[Dataset entries]
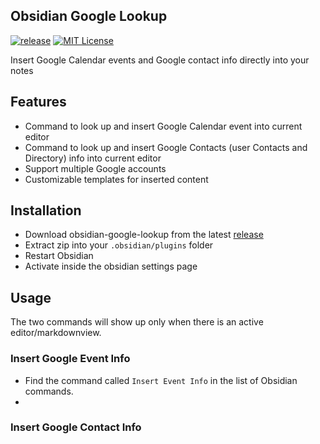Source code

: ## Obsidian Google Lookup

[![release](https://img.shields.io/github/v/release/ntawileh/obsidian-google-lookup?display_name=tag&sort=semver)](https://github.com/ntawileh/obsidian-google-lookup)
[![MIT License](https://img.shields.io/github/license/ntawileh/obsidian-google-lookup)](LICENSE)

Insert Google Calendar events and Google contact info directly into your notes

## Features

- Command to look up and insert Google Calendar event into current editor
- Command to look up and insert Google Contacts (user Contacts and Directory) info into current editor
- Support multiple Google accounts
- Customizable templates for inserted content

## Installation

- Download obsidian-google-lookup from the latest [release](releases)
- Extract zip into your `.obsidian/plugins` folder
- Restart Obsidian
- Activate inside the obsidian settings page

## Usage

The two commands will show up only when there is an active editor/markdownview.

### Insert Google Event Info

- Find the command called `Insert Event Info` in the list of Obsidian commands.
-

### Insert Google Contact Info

--

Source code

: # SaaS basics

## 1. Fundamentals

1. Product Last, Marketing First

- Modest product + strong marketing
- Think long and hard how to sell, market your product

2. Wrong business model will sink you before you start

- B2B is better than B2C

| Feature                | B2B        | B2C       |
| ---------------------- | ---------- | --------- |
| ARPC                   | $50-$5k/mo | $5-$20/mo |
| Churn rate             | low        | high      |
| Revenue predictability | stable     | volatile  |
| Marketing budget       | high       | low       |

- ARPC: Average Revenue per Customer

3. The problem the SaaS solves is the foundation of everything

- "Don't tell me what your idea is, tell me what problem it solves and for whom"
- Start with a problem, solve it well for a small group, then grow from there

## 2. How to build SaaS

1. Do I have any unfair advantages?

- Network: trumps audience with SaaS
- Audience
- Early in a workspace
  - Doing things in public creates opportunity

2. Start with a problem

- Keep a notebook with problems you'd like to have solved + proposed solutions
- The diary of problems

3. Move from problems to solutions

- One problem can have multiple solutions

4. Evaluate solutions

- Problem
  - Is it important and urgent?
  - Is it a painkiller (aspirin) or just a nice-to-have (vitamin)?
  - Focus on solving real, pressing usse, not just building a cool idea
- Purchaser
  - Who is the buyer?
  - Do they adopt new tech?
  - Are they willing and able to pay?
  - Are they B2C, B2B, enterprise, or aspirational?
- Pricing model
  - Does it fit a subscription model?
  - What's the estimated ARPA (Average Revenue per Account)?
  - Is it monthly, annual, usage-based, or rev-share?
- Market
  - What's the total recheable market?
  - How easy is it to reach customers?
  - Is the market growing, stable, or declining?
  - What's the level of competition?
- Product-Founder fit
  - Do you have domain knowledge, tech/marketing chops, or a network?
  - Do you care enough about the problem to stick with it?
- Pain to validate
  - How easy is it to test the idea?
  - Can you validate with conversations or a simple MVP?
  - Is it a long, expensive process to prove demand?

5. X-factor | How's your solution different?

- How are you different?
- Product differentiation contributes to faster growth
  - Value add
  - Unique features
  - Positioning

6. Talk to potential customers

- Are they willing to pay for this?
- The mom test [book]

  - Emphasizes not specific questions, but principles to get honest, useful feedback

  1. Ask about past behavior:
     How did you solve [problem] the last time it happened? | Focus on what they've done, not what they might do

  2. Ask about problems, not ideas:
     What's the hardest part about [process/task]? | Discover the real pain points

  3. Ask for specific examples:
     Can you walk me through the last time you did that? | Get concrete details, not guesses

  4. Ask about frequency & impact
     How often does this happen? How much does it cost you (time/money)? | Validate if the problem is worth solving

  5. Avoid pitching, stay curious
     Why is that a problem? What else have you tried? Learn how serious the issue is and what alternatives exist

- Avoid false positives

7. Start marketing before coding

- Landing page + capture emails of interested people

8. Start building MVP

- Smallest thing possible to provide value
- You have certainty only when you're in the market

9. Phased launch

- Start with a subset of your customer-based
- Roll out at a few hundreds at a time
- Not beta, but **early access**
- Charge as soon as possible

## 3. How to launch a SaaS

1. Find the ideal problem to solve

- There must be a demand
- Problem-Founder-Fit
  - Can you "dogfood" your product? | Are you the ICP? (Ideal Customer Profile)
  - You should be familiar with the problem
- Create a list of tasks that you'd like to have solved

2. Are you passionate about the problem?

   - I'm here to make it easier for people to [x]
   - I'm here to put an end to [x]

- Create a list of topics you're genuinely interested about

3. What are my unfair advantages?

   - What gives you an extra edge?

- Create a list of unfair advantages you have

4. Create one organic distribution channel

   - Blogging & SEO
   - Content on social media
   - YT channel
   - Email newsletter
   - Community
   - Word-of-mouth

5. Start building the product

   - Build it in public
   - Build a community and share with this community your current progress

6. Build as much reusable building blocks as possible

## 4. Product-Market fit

---

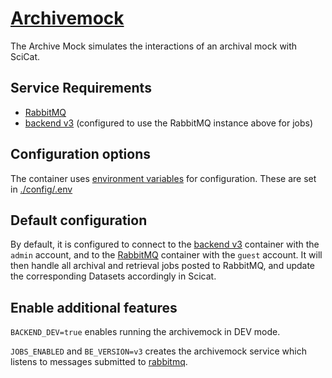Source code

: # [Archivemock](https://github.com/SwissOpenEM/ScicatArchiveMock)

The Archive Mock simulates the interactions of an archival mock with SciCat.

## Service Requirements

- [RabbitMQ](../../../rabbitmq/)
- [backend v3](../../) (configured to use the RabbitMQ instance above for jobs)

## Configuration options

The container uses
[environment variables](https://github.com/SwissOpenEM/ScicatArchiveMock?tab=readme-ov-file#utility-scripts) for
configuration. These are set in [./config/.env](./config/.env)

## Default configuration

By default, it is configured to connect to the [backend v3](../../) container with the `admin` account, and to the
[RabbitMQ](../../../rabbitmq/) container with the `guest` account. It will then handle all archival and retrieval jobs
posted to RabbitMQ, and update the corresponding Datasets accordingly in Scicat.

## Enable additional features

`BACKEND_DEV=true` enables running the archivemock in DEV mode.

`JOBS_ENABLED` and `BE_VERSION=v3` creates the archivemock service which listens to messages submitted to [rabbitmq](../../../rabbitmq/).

▶ _Aim of the exercise_:
Starting at the line that has "- Content on social media" in the records above, restate word for word every line until the one that has "## 4. Product-Market fit", and include that one as well.

▶ _Solution for this task_:
   - Content on social media
   - YT channel
   - Email newsletter
   - Community
   - Word-of-mouth

5. Start building the product

   - Build it in public
   - Build a community and share with this community your current progress

6. Build as much reusable building blocks as possible

## 4. Product-Market fit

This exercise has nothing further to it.